Bolthouse Restructures, Creating New CPG Division Generous Brands

Los Angeles-based private equity firm Butterfly is restructuring Bolthouse Farms, separating its produce segment from its fresh juice and salad dressing business.
Under the new setup, Bolthouse Fresh Foods will operate as the standalone produce provider dealing in the 100-year-old company’s carrot business, while a new entity, Generous Brands, will manage the beverage, juice and salad dressing portfolio (still under the Bolthouse Farms and Evolution Fresh branding) with an eye towards growing its drinks with possible acquisitions.
The move was facilitated by separate debt recapitalizations of each new entity.
Although announced this morning, Bolthouse Farms has been operating as two separate companies for about nine months already, said Jeff Dunn, Butterfly operating partner and executive chairman of both new businesses(who previously served as president and CEO of Bolthouse Farms from 2008 until 2012).
Butterfly acquired Bolthouse Farms from Campbell Soup Company in April 2019 for $510 million (Campbell originally purchased the brand in 2012 for $1.55 billion).

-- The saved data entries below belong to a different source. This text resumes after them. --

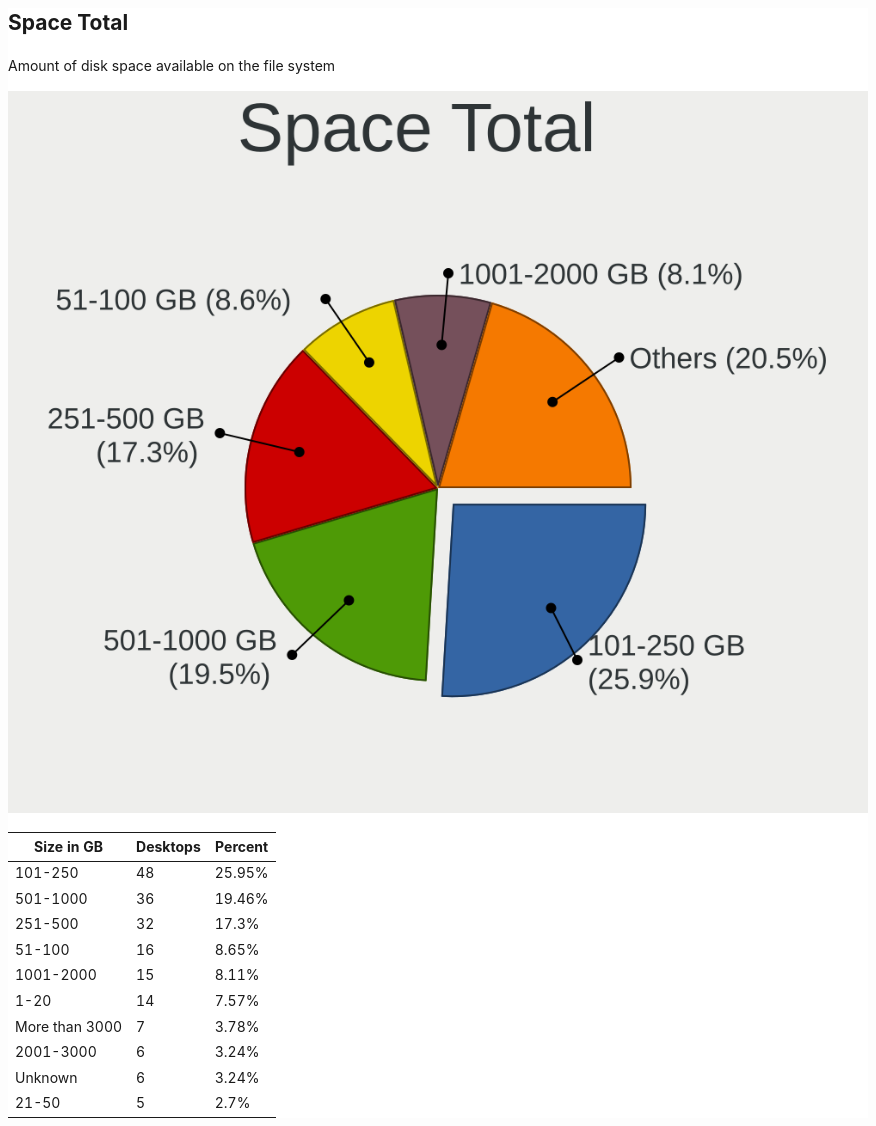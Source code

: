 Space Total
-----------

Amount of disk space available on the file system

![Space Total](./images/pie_chart/drive_space_total.svg)


| Size in GB     | Desktops | Percent |
|----------------|----------|---------|
| 101-250        | 48       | 25.95%  |
| 501-1000       | 36       | 19.46%  |
| 251-500        | 32       | 17.3%   |
| 51-100         | 16       | 8.65%   |
| 1001-2000      | 15       | 8.11%   |
| 1-20           | 14       | 7.57%   |
| More than 3000 | 7        | 3.78%   |
| 2001-3000      | 6        | 3.24%   |
| Unknown        | 6        | 3.24%   |
| 21-50          | 5        | 2.7%    |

“We started working on [this split] two years ago, but I started contemplating it before we sold to Campbell’s…These two businesses just don’t naturally go together,” Dunn said.
Carving out the CPG brands from the agricultural company was “always part of our investment thesis” and makes sense to optimize value-creation, Butterfly co-founder and co-CEO Adam Waglay said. The two companies will operate respectively out of either end of Bolthouse’ Bakersfield, California production facility and share distribution space just like a 3PL business.
“We just created two separate capital structures to give them the most flexibility for growth,” he added. “Those are two different businesses. They have different capital needs. They have different acquisitions that they might pursue.”
What categories might Butterfly be looking to grow its portfolio into?
Bolthouse added fresh-pressed juice brand Evolution Fresh in May 2022 and is now “very interested” in moving into canned beverages like “alt soda,”, Dunn said.
“When we start thinking about acquiring brands, we want to plug them into our scale system.” Dunn said. “We’re low-cost manufacturing, distribution and selling. Many of these kinds of $100 million brands are co-manufactured, so you get immediate accretion to margins. In our system we’re going to be able to do it faster and more efficiently.”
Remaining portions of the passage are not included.